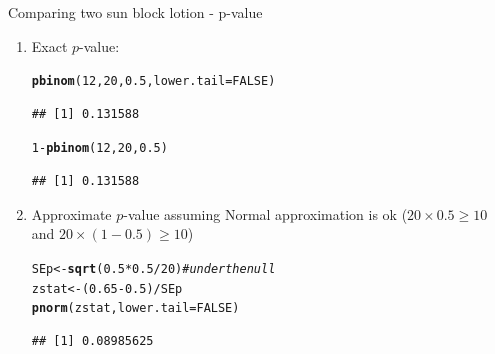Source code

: \documentclass[handout]{beamer}\usepackage[]{graphicx}\usepackage[]{color}
\newcommand{\hlnum}[1]{\textcolor[rgb]{0.686,0.059,0.569}{#1}}%
\newcommand{\hlcom}[1]{\textcolor[rgb]{0.678,0.584,0.686}{\textit{#1}}}%
\newcommand{\hlopt}[1]{\textcolor[rgb]{0,0,0}{#1}}%
\newcommand{\hlstd}[1]{\textcolor[rgb]{0.345,0.345,0.345}{#1}}%
\newcommand{\hlkwb}[1]{\textcolor[rgb]{0.69,0.353,0.396}{#1}}%
\newcommand{\hlkwc}[1]{\textcolor[rgb]{0.333,0.667,0.333}{#1}}%
\newcommand{\hlkwd}[1]{\textcolor[rgb]{0.737,0.353,0.396}{\textbf{#1}}}%
\newenvironment{knitrout}{}{} %
\begin{document}
\begin{frame}[fragile]{Comparing two sun block lotion - p-value}
\small
\begin{enumerate}
	\setlength\itemsep{.51em}
	
	\item Exact $p$-value:
\begin{knitrout}\scriptsize
{}\color{fgcolor}
\begin{alltt}
\hlkwd{pbinom}\hlstd{(}\hlnum{12}\hlstd{,} \hlnum{20}\hlstd{,} \hlnum{0.5}\hlstd{,} \hlkwc{lower.tail} \hlstd{=} \hlnum{FALSE}\hlstd{)}
\end{alltt}
\begin{verbatim}
## [1] 0.131588
\end{verbatim}
\begin{alltt}
\hlnum{1} \hlopt{-} \hlkwd{pbinom}\hlstd{(}\hlnum{12}\hlstd{,} \hlnum{20}\hlstd{,} \hlnum{0.5}\hlstd{)}
\end{alltt}
\begin{verbatim}
## [1] 0.131588
\end{verbatim}

\end{knitrout}
	\pause 

	\item Approximate $p$-value assuming Normal approximation is ok ($20 \times 0.5 \geq 10$ and $20 \times (1-0.5) \geq 10$)
\begin{knitrout}\scriptsize
{}\color{fgcolor}
\begin{alltt}
\hlstd{SEp} \hlkwb{<-} \hlkwd{sqrt}\hlstd{(}\hlnum{0.5}\hlopt{*}\hlnum{0.5}\hlopt{/}\hlnum{20}\hlstd{)} \hlcom{# under the null}
\hlstd{zstat} \hlkwb{<-} \hlstd{(}\hlnum{0.65} \hlopt{-} \hlnum{0.5}\hlstd{)} \hlopt{/} \hlstd{SEp}
\hlkwd{pnorm}\hlstd{(zstat,} \hlkwc{lower.tail} \hlstd{=} \hlnum{FALSE}\hlstd{)}
\end{alltt}
\begin{verbatim}
## [1] 0.08985625
\end{verbatim}

\end{knitrout}
	
	
	
\end{enumerate}

\end{frame}
\end{document}

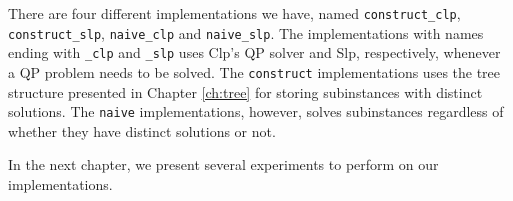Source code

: There are four different implementations we have, named
\texttt{construct\_clp}, \texttt{construct\_slp}, \texttt{naive\_clp} and
\texttt{naive\_slp}. The implementations with names ending with
\texttt{\_clp} and \texttt{\_slp} uses Clp's QP solver and Slp, respectively,
whenever a QP problem needs to be solved.
The \texttt{construct} implementations uses the tree structure presented
in Chapter \ref{ch:tree} for storing subinstances with distinct solutions.
The \texttt{naive} implementations, however, solves subinstances regardless of
whether they have distinct solutions or not.

In the next chapter, we present several experiments to perform on our
implementations.

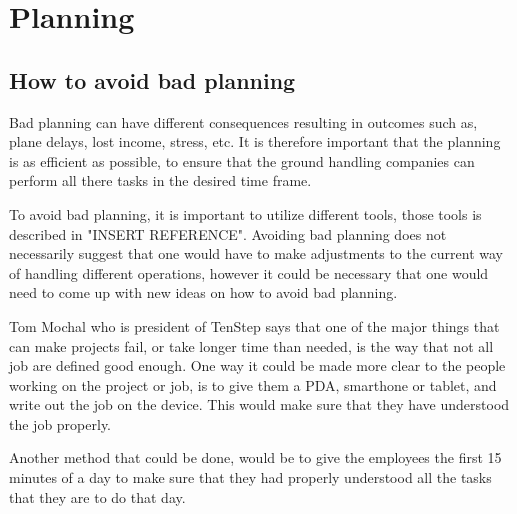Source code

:\chapter{Planning}
\section{How to avoid bad planning}

Bad planning can have different consequences resulting in outcomes such as, plane delays, lost income, stress, etc. It is therefore important that the planning is as efficient as possible, to ensure that the ground handling companies can perform all there tasks in the desired time frame.

To avoid bad planning, it is important to utilize different tools, those  tools is described in "INSERT REFERENCE". Avoiding bad planning does not necessarily suggest that one would have to make adjustments to the current way of handling different operations, however it could be necessary that one would need to come up with new ideas on how to avoid bad planning.

Tom Mochal who is president of TenStep \cite{AvoidP_TenStep} says that one of the major things that can make projects fail, or take longer time than needed, is the way that not all job are defined good enough\cite{AvoidP_PoorP}. One way it could be made more clear to the people working on the project or job, is to give them a PDA, smarthone or tablet, and write out the job on the device. This would make sure that they have understood the job properly.

Another method that could be done, would be to give the employees the first 15 minutes of a day to make sure that they had properly understood all the tasks that they are to do that day.
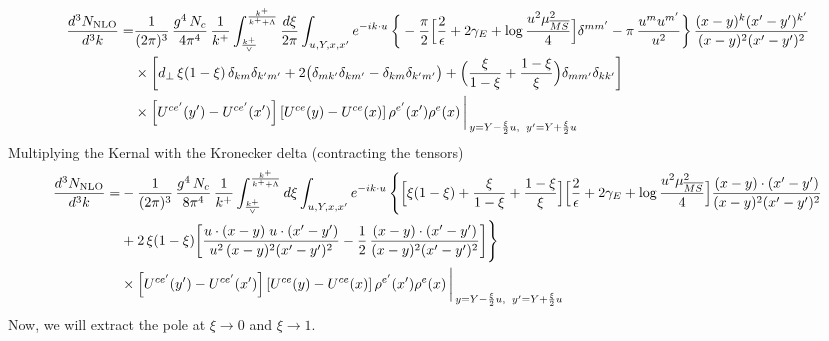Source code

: \documentclass[9pt]{article}
\numberwithin{equation}{section}
\begin{document}
\begin{align}
\frac{d^{3}N_{\rm NLO}}{d^{3}k}= &\frac{1}{(2\pi)^{3}}\,\frac{g^{4}\,N_{c}}{4\pi^{4}}\,\frac{1}{k^{+}}\int_{\frac{k^{+}}{\vee}}^{\frac{k^{+}}{k^{+}+\Lambda}}\frac{d\xi}{2\pi}\int_{u,Y,x,x'}e^{-ik\cdot u}\,
\bigg\{-\frac{\pi}{2}\Big[\frac{2}{\epsilon}+2\gamma_{E}+\log\frac{u^{2}\mu^{2}_{\overline{MS}}}{4}\Big]\delta^{mm'}-\pi\,\frac{u^{m}u^{m'}}{u^{2}}\bigg\}\,\frac{(x-y)^{k}(x'-y')^{k'}}{(x-y)^{2}(x'-y')^{2}}\notag\\
&\times\bigg[d_{\perp}\,\xi(1-\xi)\,\delta_{km}\delta_{k'm'}+2\big(\delta_{mk'}\delta_{km'}-\delta_{km}\delta_{k'm'}\big)+\Big(\frac{\xi}{1-\xi}+\frac{1-\xi}{\xi}\Big)\delta_{mm'}\delta_{kk'}\bigg]\notag\\
&\times\left[U^{ce'}(y') - U^{ce'}(x')\right]\left[U^{ce}(y) - U^{ce}(x)\right]\rho^{e'}(x')\rho^{e}(x)\,\bigg|_{\,y=Y-\frac{\xi}{2}u,\;\;y'=Y+\frac{\xi}{2}u}
\end{align}
Multiplying the Kernal with the Kronecker delta (contracting the tensors)
\begin{align}
\frac{d^{3}N_{\rm NLO}}{d^{3}k}= &-\frac{1}{(2\pi)^{3}}\,\frac{g^{4}\,N_{c}}{8\pi^{4}}\,\frac{1}{k^{+}}\int_{\frac{k^{+}}{\vee}}^{\frac{k^{+}}{k^{+}+\Lambda}}d\xi\int_{u,Y,x,x'}e^{-ik\cdot u}\,
\Bigg\{\Big[\xi(1-\xi)+\frac{\xi}{1-\xi}+\frac{1-\xi}{\xi}\Big]\Big[\frac{2}{\epsilon}+2\gamma_{E}+\log\frac{u^{2}\mu^{2}_{\overline{MS}}}{4}\Big]\frac{(x-y)\cdot(x'-y')}{(x-y)^{2}(x'-y')^{2}}\notag\\
&+2\,\xi(1-\xi)\bigg[\frac{u\cdot(x-y)\;u\cdot(x'-y')}{u^{2}\,(x-y)^{2}(x'-y')^{2}}-\frac{1}{2}\,\frac{(x-y)\cdot(x'-y')}{(x-y)^{2}(x'-y')^{2}}\bigg]\Bigg\}\notag\\
&\times\left[U^{ce'}(y') - U^{ce'}(x')\right]\left[U^{ce}(y) - U^{ce}(x)\right]\rho^{e'}(x')\rho^{e}(x)\,\bigg|_{\,y=Y-\frac{\xi}{2}u,\;\;y'=Y+\frac{\xi}{2}u}
\end{align}
Now, we will extract the pole at $\xi\to 0$ and $\xi \to 1$. 
\end{document}
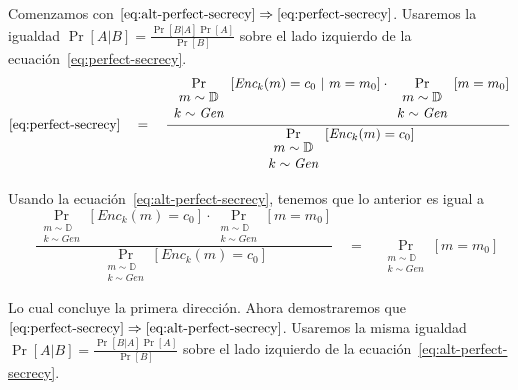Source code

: \begin{enumerate}
    Comenzamos con $\eqref{eq:alt-perfect-secrecy}\Rightarrow\eqref{eq:perfect-secrecy}$. Usaremos la igualdad $\Pr[A|B]=\frac{\Pr[B|A]\Pr[A]}{\Pr[B]}$ sobre el lado izquierdo de la ecuación~\eqref{eq:perfect-secrecy}.
    \begin{equation*}
      \eqref{eq:perfect-secrecy}\quad = \quad \frac{\underset{ \begin{array}{cc} m\sim\mathbb{D}\\ k\sim\textit{Gen} \end{array} } {\Pr}[\textit{Enc}_k(m)=c_0\ |\ m=m_0]\cdot \underset{ \begin{array}{cc} m\sim\mathbb{D}\\ k\sim\textit{Gen} \end{array} } {\Pr}[m=m_0]}{\underset{ \begin{array}{cc} m\sim\mathbb{D}\\ k\sim\textit{Gen} \end{array} } {\Pr}[\textit{Enc}_k(m)=c_0]}
    \end{equation*}

    Usando la ecuación~\eqref{eq:alt-perfect-secrecy}, tenemos que lo anterior es igual a
    \begin{equation*}
     \quad \frac{\underset{ \begin{array}{cc} m\sim\mathbb{D}\\ k\sim\textit{Gen} \end{array} } {\Pr}[\textit{Enc}_k(m)=c_0]\cdot \underset{ \begin{array}{cc} m\sim\mathbb{D}\\ k\sim\textit{Gen} \end{array} } {\Pr}[m=m_0]}{\underset{ \begin{array}{cc} m\sim\mathbb{D}\\ k\sim\textit{Gen} \end{array} } {\Pr}[\textit{Enc}_k(m)=c_0]}\quad = \quad \underset{ \begin{array}{cc} m\sim\mathbb{D}\\ k\sim\textit{Gen} \end{array} } {\Pr}[m=m_0]
    \end{equation*}

    Lo cual concluye la primera dirección. Ahora demostraremos que $\eqref{eq:perfect-secrecy}\Rightarrow\eqref{eq:alt-perfect-secrecy}$. Usaremos la misma igualdad $\Pr[A|B]=\frac{\Pr[B|A]\Pr[A]}{\Pr[B]}$ sobre el lado izquierdo de la ecuación~\eqref{eq:alt-perfect-secrecy}.


\end{enumerate}
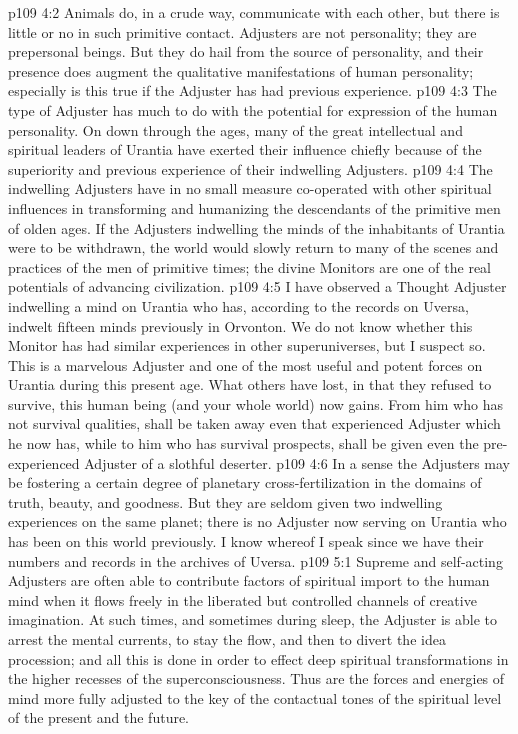 \vs p109 4:2 Animals do, in a crude way, communicate with each other, but there is little or no  in such primitive contact. Adjusters are not personality; they are prepersonal beings. But they do hail from the source of personality, and their presence does augment the qualitative manifestations of human personality; especially is this true if the Adjuster has had previous experience.
\vs p109 4:3 The type of Adjuster has much to do with the potential for expression of the human personality. On down through the ages, many of the great intellectual and spiritual leaders of Urantia have exerted their influence chiefly because of the superiority and previous experience of their indwelling Adjusters.
\vs p109 4:4 The indwelling Adjusters have in no small measure co\hyp{}operated with other spiritual influences in transforming and humanizing the descendants of the primitive men of olden ages. If the Adjusters indwelling the minds of the inhabitants of Urantia were to be withdrawn, the world would slowly return to many of the scenes and practices of the men of primitive times; the divine Monitors are one of the real potentials of advancing civilization.
\pc \vs p109 4:5 I have observed a Thought Adjuster indwelling a mind on Urantia who has, according to the records on Uversa, indwelt fifteen minds previously in Orvonton. We do not know whether this Monitor has had similar experiences in other superuniverses, but I suspect so. This is a marvelous Adjuster and one of the most useful and potent forces on Urantia during this present age. What others have lost, in that they refused to survive, this human being (and your whole world) now gains. From him who has not survival qualities, shall be taken away even that experienced Adjuster which he now has, while to him who has survival prospects, shall be given even the pre\hyp{}experienced Adjuster of a slothful deserter.
\vs p109 4:6 In a sense the Adjusters may be fostering a certain degree of planetary cross\hyp{}fertilization in the domains of truth, beauty, and goodness. But they are seldom given two indwelling experiences on the same planet; there is no Adjuster now serving on Urantia who has been on this world previously. I know whereof I speak since we have their numbers and records in the archives of Uversa.
\vs p109 5:1 Supreme and self\hyp{}acting Adjusters are often able to contribute factors of spiritual import to the human mind when it flows freely in the liberated but controlled channels of creative imagination. At such times, and sometimes during sleep, the Adjuster is able to arrest the mental currents, to stay the flow, and then to divert the idea procession; and all this is done in order to effect deep spiritual transformations in the higher recesses of the superconsciousness. Thus are the forces and energies of mind more fully adjusted to the key of the contactual tones of the spiritual level of the present and the future.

_ _ _ _ _ _ _

To do
Where does the word "frame" occur in the records? Return every line that holds it.

Solution to this exercise
\begin{frame}[fragile]{Comparing two sun block lotion - p-value}
\end{frame}
Bad planning can have different consequences resulting in outcomes such as, plane delays, lost income, stress, etc. It is therefore important that the planning is as efficient as possible, to ensure that the ground handling companies can perform all there tasks in the desired time frame.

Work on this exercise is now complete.